Stuff in space on the other hand, by and large, follows Newtonian physics. At least as far as most practical purposes. An object at motion stays in motion etc. Once something is orbiting something larger, it either continues to orbit, the orbit decays or is perturbed, or something accelerates or perturbs it out of that orbit.

For most purposes, every body in our solar system can be thought to be as part of one or two two-body systems. Earth orbits the Sun. The moon orbits Earth. Apollo capsule orbits the Moon. Is it true that the sun affects the orbit of a capsule in orbit around the Moon? Absolutely it does. So does the Earth. BUT, since gravity is inversely proportional to the distance, the effect of the closer body has a much more significant effect; often to the point that the other bodies’ effects are negligible.

Having said that, we do have a good idea of how say Jupiter’s gravity affects Earth’s orbit around the sun (exactly how and how much of an effect it is I don’t know, but its there), but its impact is somewhat negligible compared to the math of us flying to the Moon or Mars or whatever.

What do you mean by “predicting things in space”?

Weather is mathematically chaotic, which means it outcomes change dramatically with only tiny differences in input. Ergo the ability to predict accurately degrades significantly with increased time.

By comparison motion of objects in our solar system are (for the most part) two-body systems, which are mathematically stable.

There really isn’t any link between these two things, and I have no idea why you’ve decided to group them together in this question. You’ve basically asked why is “hard-thing” hard to do when this completely unrelated “easy-thing” is easy.

There aren’t that many variables in deep space. There’s only a few nearby objects massive enough to exert meaningful gravitational influence and so things move very much like clockwork. Eclipses and transits can be predicted with extreme accuracy many years in advance.

Weather is a much more complicated system driven by fluid dynamics and thermodynamics in gases and liquids on a planetary scale. It’s not a dozen cosmic billiard balls moving in circles, it’s a nearly infinite number of molecules sloshing around unpredictably.

If you throw two balls to a table on Earth it’s fairly easy to predict if they will bump into each other.

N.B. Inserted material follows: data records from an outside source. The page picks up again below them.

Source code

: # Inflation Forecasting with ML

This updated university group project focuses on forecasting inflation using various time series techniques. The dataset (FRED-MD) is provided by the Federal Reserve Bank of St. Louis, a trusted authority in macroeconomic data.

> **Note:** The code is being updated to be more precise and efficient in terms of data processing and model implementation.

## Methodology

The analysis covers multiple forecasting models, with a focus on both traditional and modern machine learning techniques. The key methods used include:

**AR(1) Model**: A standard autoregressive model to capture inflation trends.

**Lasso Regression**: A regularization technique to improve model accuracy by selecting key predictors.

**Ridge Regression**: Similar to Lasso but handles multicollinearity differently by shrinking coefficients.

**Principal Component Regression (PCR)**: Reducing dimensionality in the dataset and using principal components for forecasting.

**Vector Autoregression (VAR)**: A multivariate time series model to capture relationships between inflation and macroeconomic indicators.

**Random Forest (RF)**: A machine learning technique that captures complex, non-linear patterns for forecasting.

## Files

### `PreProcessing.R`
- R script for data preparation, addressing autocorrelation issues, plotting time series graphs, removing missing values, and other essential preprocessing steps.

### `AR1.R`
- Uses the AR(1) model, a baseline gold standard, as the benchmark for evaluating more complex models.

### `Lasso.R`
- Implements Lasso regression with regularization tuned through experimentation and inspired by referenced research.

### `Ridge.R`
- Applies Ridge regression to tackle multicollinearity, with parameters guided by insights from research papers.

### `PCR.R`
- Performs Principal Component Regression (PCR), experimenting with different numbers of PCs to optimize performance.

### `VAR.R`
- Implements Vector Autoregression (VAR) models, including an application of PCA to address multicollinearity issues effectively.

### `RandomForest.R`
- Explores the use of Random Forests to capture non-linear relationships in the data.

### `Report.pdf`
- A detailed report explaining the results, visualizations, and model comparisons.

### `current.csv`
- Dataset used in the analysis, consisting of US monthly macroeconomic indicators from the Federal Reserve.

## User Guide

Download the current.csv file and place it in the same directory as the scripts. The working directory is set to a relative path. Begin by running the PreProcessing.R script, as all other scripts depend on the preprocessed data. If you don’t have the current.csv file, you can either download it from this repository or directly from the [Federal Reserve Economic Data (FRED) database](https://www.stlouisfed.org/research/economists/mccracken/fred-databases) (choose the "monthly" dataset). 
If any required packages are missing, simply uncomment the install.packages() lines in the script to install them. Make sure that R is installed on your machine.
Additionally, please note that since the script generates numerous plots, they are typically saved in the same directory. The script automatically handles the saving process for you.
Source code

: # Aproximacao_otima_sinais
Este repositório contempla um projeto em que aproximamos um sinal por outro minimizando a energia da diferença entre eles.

If you throw 10 balls to a table it’s not so easy anymore because balls start getting in the way of eachother but you can make a rough estimate.

If you throw a billion balls at the table you can no longer predict anything anymore.

Things in space are super easy to predict. Whatever speed and direction they’re moving right now? They’ll continue to move that speed and direction *forever* (unless they get too close to something else, of course). Simply plot something’s current motion, and now you can predict it for the next billion years.

Weather is a hugely complex system, with lots of unpredictable things that factor into it, and unpredictable results even when you account for the current state of everything. All you can do is make an educated guess based on historical data and your skill.

Those two things are pretty much *exact opposites* in terms of prediction.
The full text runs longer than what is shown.